▶ EXERCISE AIM
Restate word for word the lines that run from the one containing "- [ ] Abrir tienda en modo incógnito" to the last line of the data, both ends included.

▶ RECORDS FOR THE TASK

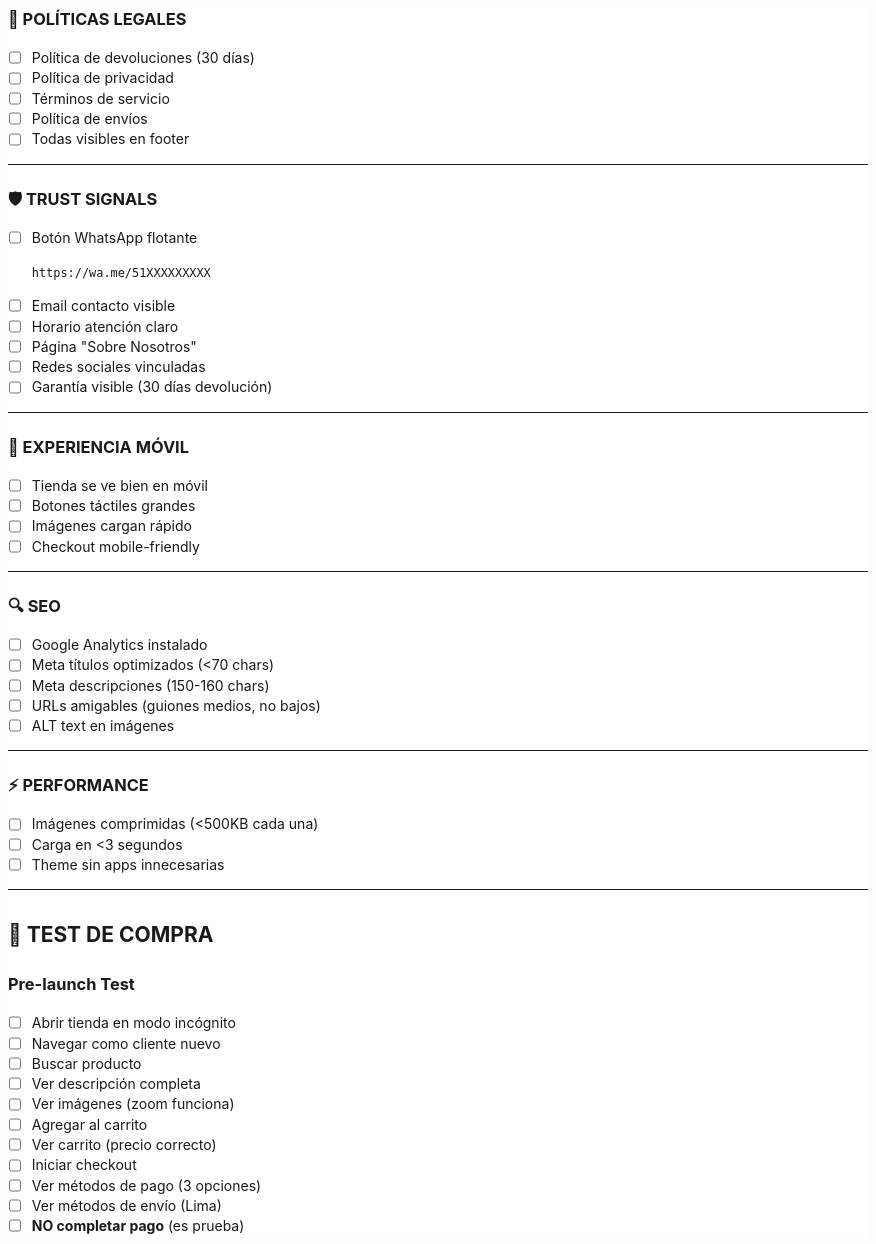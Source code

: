 ### 📜 POLÍTICAS LEGALES
- [ ] Política de devoluciones (30 días)
- [ ] Política de privacidad
- [ ] Términos de servicio
- [ ] Política de envíos
- [ ] Todas visibles en footer

---

### 🛡️ TRUST SIGNALS
- [ ] Botón WhatsApp flotante
  ```html
  https://wa.me/51XXXXXXXXX
  ```
- [ ] Email contacto visible
- [ ] Horario atención claro
- [ ] Página "Sobre Nosotros"
- [ ] Redes sociales vinculadas
- [ ] Garantía visible (30 días devolución)

---

### 📱 EXPERIENCIA MÓVIL
- [ ] Tienda se ve bien en móvil
- [ ] Botones táctiles grandes
- [ ] Imágenes cargan rápido
- [ ] Checkout mobile-friendly

---

### 🔍 SEO
- [ ] Google Analytics instalado
- [ ] Meta títulos optimizados (<70 chars)
- [ ] Meta descripciones (150-160 chars)
- [ ] URLs amigables (guiones medios, no bajos)
- [ ] ALT text en imágenes

---

### ⚡ PERFORMANCE
- [ ] Imágenes comprimidas (<500KB cada una)
- [ ] Carga en <3 segundos
- [ ] Theme sin apps innecesarias

---

## 🧪 TEST DE COMPRA

### Pre-launch Test
- [ ] Abrir tienda en modo incógnito
- [ ] Navegar como cliente nuevo
- [ ] Buscar producto
- [ ] Ver descripción completa
- [ ] Ver imágenes (zoom funciona)
- [ ] Agregar al carrito
- [ ] Ver carrito (precio correcto)
- [ ] Iniciar checkout
- [ ] Ver métodos de pago (3 opciones)
- [ ] Ver métodos de envío (Lima)
- [ ] **NO completar pago** (es prueba)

▶ EXERCISE ANSWER
- [ ] Abrir tienda en modo incógnito
- [ ] Navegar como cliente nuevo
- [ ] Buscar producto
- [ ] Ver descripción completa
- [ ] Ver imágenes (zoom funciona)
- [ ] Agregar al carrito
- [ ] Ver carrito (precio correcto)
- [ ] Iniciar checkout
- [ ] Ver métodos de pago (3 opciones)
- [ ] Ver métodos de envío (Lima)
- [ ] **NO completar pago** (es prueba)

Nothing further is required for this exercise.